TASK GOAL: Transcribe the entries, keeping every character the same.

*** SUPPLIED INFORMATION ***

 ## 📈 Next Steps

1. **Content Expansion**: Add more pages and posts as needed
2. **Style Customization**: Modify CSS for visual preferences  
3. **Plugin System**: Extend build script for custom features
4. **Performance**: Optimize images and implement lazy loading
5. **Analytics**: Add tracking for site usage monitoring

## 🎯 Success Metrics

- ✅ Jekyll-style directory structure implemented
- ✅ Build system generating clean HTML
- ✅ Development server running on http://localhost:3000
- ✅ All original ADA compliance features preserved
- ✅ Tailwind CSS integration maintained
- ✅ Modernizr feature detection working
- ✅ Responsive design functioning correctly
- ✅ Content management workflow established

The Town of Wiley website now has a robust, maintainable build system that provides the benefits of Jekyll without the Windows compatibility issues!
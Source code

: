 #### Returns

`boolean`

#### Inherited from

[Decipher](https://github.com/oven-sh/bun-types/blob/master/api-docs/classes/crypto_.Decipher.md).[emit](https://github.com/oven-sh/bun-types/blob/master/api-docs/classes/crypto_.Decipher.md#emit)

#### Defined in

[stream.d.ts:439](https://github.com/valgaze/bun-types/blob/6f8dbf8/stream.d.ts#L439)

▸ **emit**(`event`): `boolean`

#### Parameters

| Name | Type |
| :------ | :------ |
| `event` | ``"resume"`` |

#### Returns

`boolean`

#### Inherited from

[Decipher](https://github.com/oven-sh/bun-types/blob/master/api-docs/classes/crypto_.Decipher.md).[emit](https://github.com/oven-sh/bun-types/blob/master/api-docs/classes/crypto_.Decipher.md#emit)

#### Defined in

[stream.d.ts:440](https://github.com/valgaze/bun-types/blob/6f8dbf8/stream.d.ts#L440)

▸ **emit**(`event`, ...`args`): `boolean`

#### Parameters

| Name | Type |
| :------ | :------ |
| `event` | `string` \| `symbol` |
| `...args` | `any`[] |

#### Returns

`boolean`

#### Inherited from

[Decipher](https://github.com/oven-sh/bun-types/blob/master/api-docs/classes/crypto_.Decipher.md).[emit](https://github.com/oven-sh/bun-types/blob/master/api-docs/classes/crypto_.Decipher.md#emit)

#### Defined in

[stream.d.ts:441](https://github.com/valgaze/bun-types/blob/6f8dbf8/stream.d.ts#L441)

*** End of SUPPLIED INFORMATION ***

WRITTEN ANSWER:
 ## 📈 Next Steps

1. **Content Expansion**: Add more pages and posts as needed
2. **Style Customization**: Modify CSS for visual preferences  
3. **Plugin System**: Extend build script for custom features
4. **Performance**: Optimize images and implement lazy loading
5. **Analytics**: Add tracking for site usage monitoring

## 🎯 Success Metrics

- ✅ Jekyll-style directory structure implemented
- ✅ Build system generating clean HTML
- ✅ Development server running on http://localhost:3000
- ✅ All original ADA compliance features preserved
- ✅ Tailwind CSS integration maintained
- ✅ Modernizr feature detection working
- ✅ Responsive design functioning correctly
- ✅ Content management workflow established

The Town of Wiley website now has a robust, maintainable build system that provides the benefits of Jekyll without the Windows compatibility issues!
Source code

: #### Returns

`boolean`

#### Inherited from

[Decipher](https://github.com/oven-sh/bun-types/blob/master/api-docs/classes/crypto_.Decipher.md).[emit](https://github.com/oven-sh/bun-types/blob/master/api-docs/classes/crypto_.Decipher.md#emit)

#### Defined in

[stream.d.ts:439](https://github.com/valgaze/bun-types/blob/6f8dbf8/stream.d.ts#L439)

▸ **emit**(`event`): `boolean`

#### Parameters

| Name | Type |
| :------ | :------ |
| `event` | ``"resume"`` |

#### Returns

`boolean`

#### Inherited from

[Decipher](https://github.com/oven-sh/bun-types/blob/master/api-docs/classes/crypto_.Decipher.md).[emit](https://github.com/oven-sh/bun-types/blob/master/api-docs/classes/crypto_.Decipher.md#emit)

#### Defined in

[stream.d.ts:440](https://github.com/valgaze/bun-types/blob/6f8dbf8/stream.d.ts#L440)

▸ **emit**(`event`, ...`args`): `boolean`

#### Parameters

| Name | Type |
| :------ | :------ |
| `event` | `string` \| `symbol` |
| `...args` | `any`[] |

#### Returns

`boolean`

#### Inherited from

[Decipher](https://github.com/oven-sh/bun-types/blob/master/api-docs/classes/crypto_.Decipher.md).[emit](https://github.com/oven-sh/bun-types/blob/master/api-docs/classes/crypto_.Decipher.md#emit)

#### Defined in

[stream.d.ts:441](https://github.com/valgaze/bun-types/blob/6f8dbf8/stream.d.ts#L441)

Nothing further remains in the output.